FIXER cloud.config Tech Blog
Azure Application Gatewayのリスナー証明書を自動で更新する
2021年04月23日 11時00分更新
本記事はFIXERが提供する「cloud.config Tech Blog」に掲載された「ApplicationGatewayのリスナー証明書を自動で更新する」を再編集したものです。
Azure Application Gateway(AGW)では、新規証明書をキーコンテナに格納後、同期されるまで最大4時間程度かかります(https://docs.microsoft.com/ja-jp/azure/application-gateway/key-vault-certs)。
即時反映させるためには、手動でやってあげるかスクリプトを組みます。完全自動化とは行きませんが、ちょっとやってみましょう。
はじめに
画像の内容に沿ってやってきます。
なお、AGW (ApplicationGateway) とバックエンドリソース (AppService) は既に作成済みとします。

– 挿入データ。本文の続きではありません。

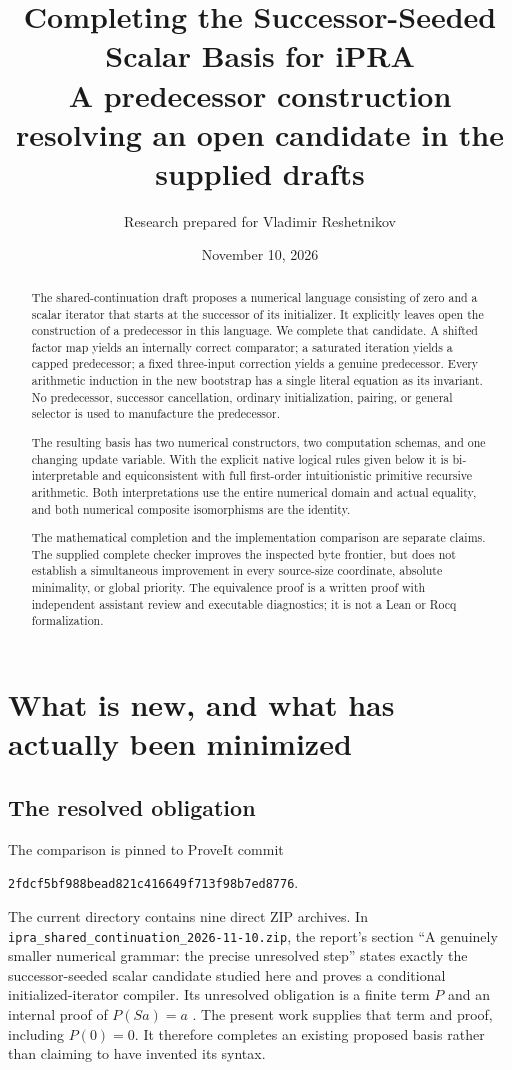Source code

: \documentclass[11pt,letterpaper]{article}
\title{\textbf{Completing the Successor-Seeded\\Scalar Basis for iPRA}\\[.5em]
\large A predecessor construction resolving an open candidate in the supplied drafts}
\author{Research prepared for Vladimir Reshetnikov}
\date{November 10, 2026}
\theoremstyle{definition}\newtheorem{definition}[theorem]{Definition}
\theoremstyle{remark}\newtheorem{remark}[theorem]{Remark}
\newcommand{\file}[1]{{\small\nolinkurl{#1}}}
\begin{document}
\maketitle
\begin{abstract}
The shared-continuation draft proposes a numerical language consisting of
zero and a scalar iterator that starts at the successor of its initializer.
It explicitly leaves open the construction of a predecessor in this
language. We complete that candidate. A shifted factor map yields an
internally correct comparator; a saturated iteration yields a capped
predecessor; a fixed three-input correction yields a genuine predecessor.
Every arithmetic induction in the new bootstrap has a single literal
equation as its invariant. No predecessor, successor cancellation, ordinary
initialization, pairing, or general selector is used to manufacture the
predecessor.

The resulting basis has two numerical constructors, two computation
schemas, and one changing update variable. With the explicit native
logical rules given below it is bi-interpretable and equiconsistent with
full first-order intuitionistic primitive recursive arithmetic. Both
interpretations use the entire numerical domain and actual equality, and
both numerical composite isomorphisms are the identity.

The mathematical completion and the implementation comparison are separate
claims. The supplied complete checker improves the inspected byte frontier,
but does not establish a simultaneous improvement in every source-size
coordinate, absolute minimality, or global priority. The equivalence proof
is a written proof with independent assistant review and executable
diagnostics; it is not a Lean or Rocq formalization.
\end{abstract}
\clearpage
\begingroup
\small\setlength{\parskip}{0pt}
\setcounter{tocdepth}{2}\tableofcontents
\endgroup
\clearpage

\section{What is new, and what has actually been minimized}
\label{sec:result}

\subsection{The resolved obligation}
The comparison is pinned to ProveIt commit
\begin{center}\file{2fdcf5bf988bead821c416649f713f98b7ed8776}.\end{center}
The current directory contains nine direct ZIP archives. In
\file{ipra_shared_continuation_2026-11-10.zip}, the report's section
``A genuinely smaller numerical grammar: the precise unresolved step''
states exactly the successor-seeded scalar candidate studied here and
proves a conditional initialized-iterator compiler. Its unresolved
obligation is a finite term $P$ and an internal proof of $P(Sa)=a$
\cite{shared}. The present work supplies that term and proof, including
$P(0)=0$. It therefore completes an existing proposed basis rather than
claiming to have invented its syntax.
\end{document}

証明書は自分用のAppService証明書で発行した標準SSL証明書を使用してます。
マネージドID作成
特に複雑な部分は無いので適当に作成します。
マネージドIDをAGWに適用
AGWがキーコンテナから証明書情報を参照する際に必要になります。
1.作成したマネージドIDのプロパティにある、リソースIDを控えます。
2.az loginで対象の環境にログインして下記コマンドを実施します。
az network application-gateway identity assign `
--identity {マネージドIDのリソースID} `
-g {AGWのリソースグループ名} `
--gateway-name {AGWの名前}
3.上記実施後、下記コマンドを実施して何かしら表示されていれば適用されてます。
az network application-gateway identity show `
-g {AGWのリソースグループ名} `
--gateway-name {AGWの名前}
マネージドIDのアクセスポリシー(権限)を設定
1.キーコンテナを作成します。価格はStandardのもので大丈夫です。
2.アクセスポリシーを設定します。いらない権限も含まれてる気がしますが・・・
テンプレートからの構成: 選択しない
キーからのアクセス不可: 取得、一覧
シークレットからのアクセス不可: 取得、一覧
証明書からのアクセス不可: 取得、一覧、更新、インポート
プリンシパルの選択: 対象のマネージドID
承認されているアプリケーション: 選択しない
リスナー設定
「選択した証明書の更新または編集」にチェックを入れた後、対象のマネージドID、キーコンテナ、証明書を選択します。リスナーが複数ある場合、全てのリスナーで実施します。※今回の手順前に、既にリスナー証明書が設定されていても自動更新とはなりません。再度設定する必要があります。
ちなみに、ポータルから証明書を選択して更新していますが、Powershellでも可能です。僕の環境だとAzureCLIやTerraformも動作確認できました。
設定確認
コマンドとポータルの2種類での確認方法を記載します。
※証明書名の後ろにバージョンを示す文字列がある場合、自動更新とならないのでご注意を。
1.コマンド
下記実施結果の、keyVaultSecretIdの末尾が証明書名になっていれば問題ありません。
az network application-gateway ssl-cert list `
-g {AGWのリソースグループ名} `
--gateway-name {AGWの名前}
2.ポータル
AGWからテンプレートのエクスポートに移動します。sslCertificatesにある、keyVaultSecretIdの末尾が証明書名になっていれば問題ありません。
最新証明書の割り当て
1.キーコンテナにある既存の証明書名をクリック後、新規証明書を新しいバージョンとしてインポートします。
2.AGWの設定更新
即反映させるためには、何かしらの設定変更が必要です。ここでは適当な正常性プローブを作成し、その後削除して対応します。
az network application-gateway probe create `
--gateway-name {AGWの名前} `
--name temp `
-g {AGWのリソースグループ名} `
--protocol Http `
--path /temp `
--host 127.0.0.1
az network application-gateway probe delete `
--gateway-name {AGWの名前} `
--name temp `
-g {AGWのリソースグループ名}
3.証明書の変更確認
ブラウザを開いて対象のアドレスに移動します。画像の赤枠部分をクリックし、「証明書」をクリックすれば、証明書の情報が出てきます。以前と比べ、有効期間等の情報が変わってたら成功です。
まとめ
完全自動化ではありませんが、新規証明書をキーコンテナに格納後、AGWで何かしら設定を更新すれば最新の証明書が即時に割り当たることが確認できました。検証中は仕組みが分からなくて辛かったですが、いざ分かると気持ちがいいものです。
ちなみに、AFDのLatestも証明書の同期について同じことが言えます。即反映させるためには何かしらの設定更新が必要です。
多田 祐一朗/FIXER
名古屋事業所所属のエンジニア。基盤インフラ経験が少しある。